Being low budget and all, Funny often seems to be fall-back option. 
"Ok, I don't want to win the National Award. So let me make a funny movie (cheap - literally and often figuratively) and rake in the money". (Sajid Khan)
"Ok, I don't want to win the Nobel prize for Literature. I will just write some random book with cheap humor and sell a million copies." (Chetan Bhagat)
'Yup. I type LOL with an
unchanged expression.'
"Ok, I don't want to have any accreditation. I will tie up with foreign universities." (name undisclosed since I don't have the resources to pursue a court case in Gwalior or Guwahati).

Hell, even chicks mostly tend to dig the dark, brooding guy. With the funny one just being pampered to provide some dose of fun.

Of course, all is not lost. There are two places where humor is stronger than ever before. More and more awesomer and awesomer sitcoms are being made. (TBBT, Modern Family are my current favs). And of course, the internet seems to popping with all kinds of humor - right from the geeky xkcd to the sarcastic faking news sites to some really witty blogs to nice plain memes. For now, that should do.

Anyways, here's hoping for a time when Funny gets some serious respect. Till then, I'll think whether to take life with a pinch of salt, or with a dash of humor.

Sunday, March 31, 2013

A disease called TB (Tabbed Browsing)

I started using tabbed browsing when the Chrome browser was launched. Mind = blown. It was too awesome a feature. (Ok, Mozilla had it, but the way you could move around and play with the tabs on Chrome was too goddamn pleasing.) I loved it.

Now I hate it.

Why?
1. A tab, once opened, is not read beyond one para.
2. A tab, once opened, is never closed. No, you don't get rid of guilt pangs that easy.

The silver lining of course, was the fact that Chrome was quite unstable. Every once in a while it would crash in a way that the 'Recover all tabs' feature would fail. 

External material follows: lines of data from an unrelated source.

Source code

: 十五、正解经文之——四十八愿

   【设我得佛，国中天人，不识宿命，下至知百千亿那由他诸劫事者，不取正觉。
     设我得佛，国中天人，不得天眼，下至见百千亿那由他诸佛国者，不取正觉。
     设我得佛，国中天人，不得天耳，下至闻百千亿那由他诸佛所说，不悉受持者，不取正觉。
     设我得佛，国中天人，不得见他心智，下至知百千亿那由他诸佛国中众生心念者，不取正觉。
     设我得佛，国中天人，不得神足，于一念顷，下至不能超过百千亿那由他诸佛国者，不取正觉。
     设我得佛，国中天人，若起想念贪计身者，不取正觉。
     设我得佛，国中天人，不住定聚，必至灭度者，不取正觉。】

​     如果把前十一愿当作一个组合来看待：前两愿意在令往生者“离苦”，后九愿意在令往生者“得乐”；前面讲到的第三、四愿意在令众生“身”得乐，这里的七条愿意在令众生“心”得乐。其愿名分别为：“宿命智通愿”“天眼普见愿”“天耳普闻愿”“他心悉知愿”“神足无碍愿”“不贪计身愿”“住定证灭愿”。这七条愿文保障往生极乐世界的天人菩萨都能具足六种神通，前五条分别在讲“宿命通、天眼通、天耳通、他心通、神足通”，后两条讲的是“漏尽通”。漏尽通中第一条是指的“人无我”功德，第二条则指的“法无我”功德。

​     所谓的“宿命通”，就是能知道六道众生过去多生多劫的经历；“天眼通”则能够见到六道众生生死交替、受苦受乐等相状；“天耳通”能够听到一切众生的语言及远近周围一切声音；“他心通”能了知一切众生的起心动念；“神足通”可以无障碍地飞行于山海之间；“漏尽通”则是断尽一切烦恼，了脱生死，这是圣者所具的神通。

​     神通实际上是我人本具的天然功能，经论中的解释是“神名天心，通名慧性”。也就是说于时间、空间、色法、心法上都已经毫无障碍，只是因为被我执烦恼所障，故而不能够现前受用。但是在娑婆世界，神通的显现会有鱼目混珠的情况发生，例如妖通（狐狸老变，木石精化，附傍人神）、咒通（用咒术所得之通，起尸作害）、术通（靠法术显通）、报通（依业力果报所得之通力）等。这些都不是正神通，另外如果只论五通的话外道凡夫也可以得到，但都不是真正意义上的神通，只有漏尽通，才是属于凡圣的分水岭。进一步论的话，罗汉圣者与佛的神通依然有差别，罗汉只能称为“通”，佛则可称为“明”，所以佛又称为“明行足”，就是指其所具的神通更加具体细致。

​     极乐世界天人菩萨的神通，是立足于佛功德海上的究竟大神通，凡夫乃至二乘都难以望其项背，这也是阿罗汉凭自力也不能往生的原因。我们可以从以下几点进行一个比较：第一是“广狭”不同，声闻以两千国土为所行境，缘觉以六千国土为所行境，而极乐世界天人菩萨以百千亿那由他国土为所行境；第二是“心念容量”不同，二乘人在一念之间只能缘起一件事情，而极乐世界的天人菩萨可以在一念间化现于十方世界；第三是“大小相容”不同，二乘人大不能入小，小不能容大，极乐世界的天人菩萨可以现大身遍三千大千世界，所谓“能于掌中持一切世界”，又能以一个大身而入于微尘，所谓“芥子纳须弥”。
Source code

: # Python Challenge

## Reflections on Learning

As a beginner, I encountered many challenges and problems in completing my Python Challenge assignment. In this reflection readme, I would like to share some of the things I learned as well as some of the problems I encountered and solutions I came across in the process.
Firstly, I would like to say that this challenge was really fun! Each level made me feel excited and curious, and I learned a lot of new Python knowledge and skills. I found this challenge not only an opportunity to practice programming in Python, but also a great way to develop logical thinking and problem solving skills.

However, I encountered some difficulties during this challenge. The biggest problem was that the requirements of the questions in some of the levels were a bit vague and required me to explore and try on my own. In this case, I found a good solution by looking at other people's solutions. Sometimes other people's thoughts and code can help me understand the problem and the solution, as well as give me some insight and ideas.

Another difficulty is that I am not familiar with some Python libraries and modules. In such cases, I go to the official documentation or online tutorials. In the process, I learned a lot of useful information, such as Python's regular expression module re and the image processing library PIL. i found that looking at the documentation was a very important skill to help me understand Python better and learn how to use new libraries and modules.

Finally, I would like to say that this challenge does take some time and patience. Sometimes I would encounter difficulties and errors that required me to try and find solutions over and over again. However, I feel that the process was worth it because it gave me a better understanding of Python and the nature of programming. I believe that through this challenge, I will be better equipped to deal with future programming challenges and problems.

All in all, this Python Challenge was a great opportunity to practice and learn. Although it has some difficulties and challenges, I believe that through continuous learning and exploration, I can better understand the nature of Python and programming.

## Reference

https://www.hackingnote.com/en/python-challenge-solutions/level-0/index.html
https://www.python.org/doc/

Now that that issue seems to have been fixed, my crib has extended to include an additional point.
3. Pray, why must that YouTube video be in PLAY mode by default? Hunting for that one (if lucky, else more) tab which is generating is the most irritating thing ever. And whatever is that video anyways? As if TED talks have ever done any long term good. Bloody pseudo intellectual self glorification.

And the worst bit. It reminds me I am aging.
4. Open new tab. Watch cursor blink at the address bar. FORGET in < 1 sec, why you wanted a new tab.

Too late to the party

Not all those who wander are lost. Only the ones using iPhone maps.

Shit shit shit. Why couldn't I make this up earlier? :(

Sunday, March 3, 2013

Life is a Jigsaw puzzle

The pieces are all scattered and you don't know where to pick them up. And to make it harder, somebody forgot to put a picture on the box.

But, wait, doesn't that give you a chance to draw a picture of your own?